*** Dataset excerpts ***
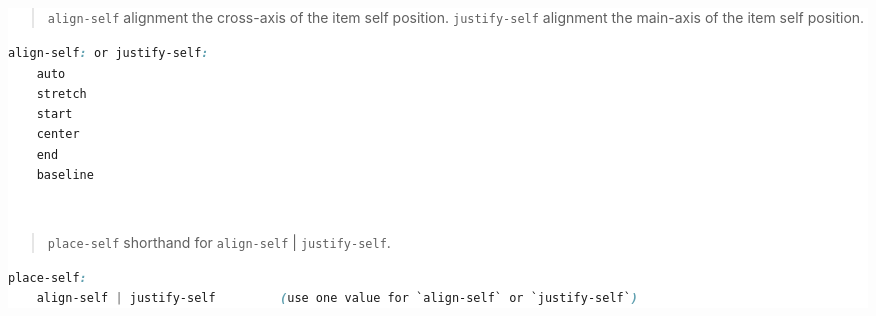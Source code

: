 > `align-self` alignment the cross-axis of the item self position.
> `justify-self` alignment the main-axis of the item self position.
```css
align-self: or justify-self:
    auto
    stretch
    start
    center
    end
    baseline
```
<br>

> `place-self` shorthand for `align-self` | `justify-self`.
```css
place-self:
    align-self | justify-self         (use one value for `align-self` or `justify-self`)
```
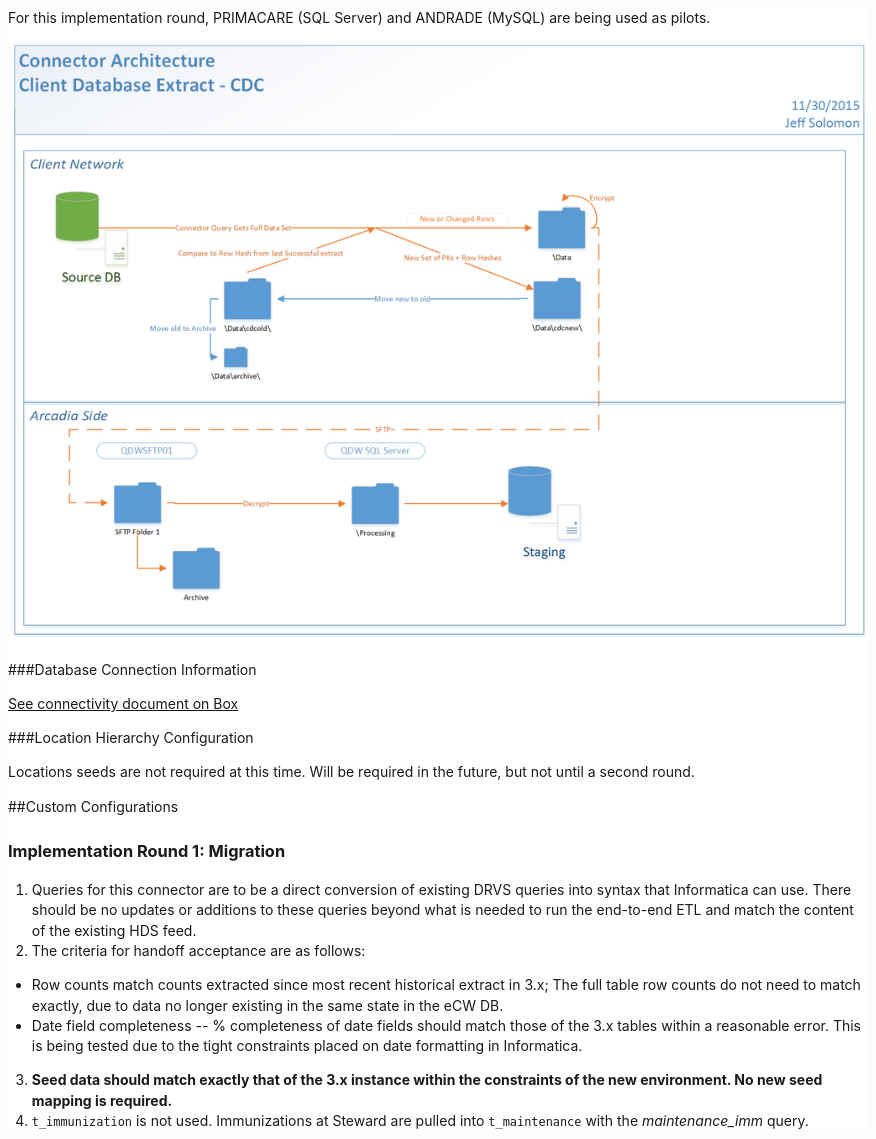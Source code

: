 For this implementation round, PRIMACARE (SQL Server) and ANDRADE (MySQL) are being used as pilots. 

<a href="../../../img/Connector-Client-DB-Extract-CDC.png">![](../../img/Connector-Client-DB-Extract-CDC.png)</a>

###Database Connection Information  

[See connectivity document on Box](https://arcadia.box.com/s/pgejoftb0mvzbfzmz263owqcbi3brg8x)  


###Location Hierarchy Configuration

Locations seeds are not required at this time. Will be required in the future, but not until a second round. 

##Custom Configurations

### Implementation Round 1: Migration  

1. Queries for this connector are to be a direct conversion of existing DRVS queries into syntax that Informatica can use. There should be no updates or additions to these queries beyond what is needed to run the end-to-end ETL and match the content of the existing HDS feed. 
2. The criteria for handoff acceptance are as follows:   
- Row counts match counts extracted since most recent historical extract in 3.x; The full table row counts do not need to match exactly, due to data no longer existing in the same state in the eCW DB.  
- Date field completeness -- % completeness of date fields should match those of the 3.x tables within a reasonable error. This is being tested due to the tight constraints placed on date formatting in Informatica.
3. **Seed data should match exactly that of the 3.x instance within the constraints of the new environment. No new seed mapping is required.**
4. `t_immunization` is not used. Immunizations at Steward are pulled into `t_maintenance` with the *maintenance_imm* query.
*** End of Dataset excerpts ***
Return only the lines from the start of the data through the line that contains "used as pilots.", please, copying them exactly and omitting all pictures.

Source code

: > `align-self` alignment the cross-axis of the item self position.
> `justify-self` alignment the main-axis of the item self position.
```css
align-self: or justify-self:
    auto
    stretch
    start
    center
    end
    baseline
```
<br>

> `place-self` shorthand for `align-self` | `justify-self`.
```css
place-self:
    align-self | justify-self         (use one value for `align-self` or `justify-self`)
```
Source code

: For this implementation round, PRIMACARE (SQL Server) and ANDRADE (MySQL) are being used as pilots. 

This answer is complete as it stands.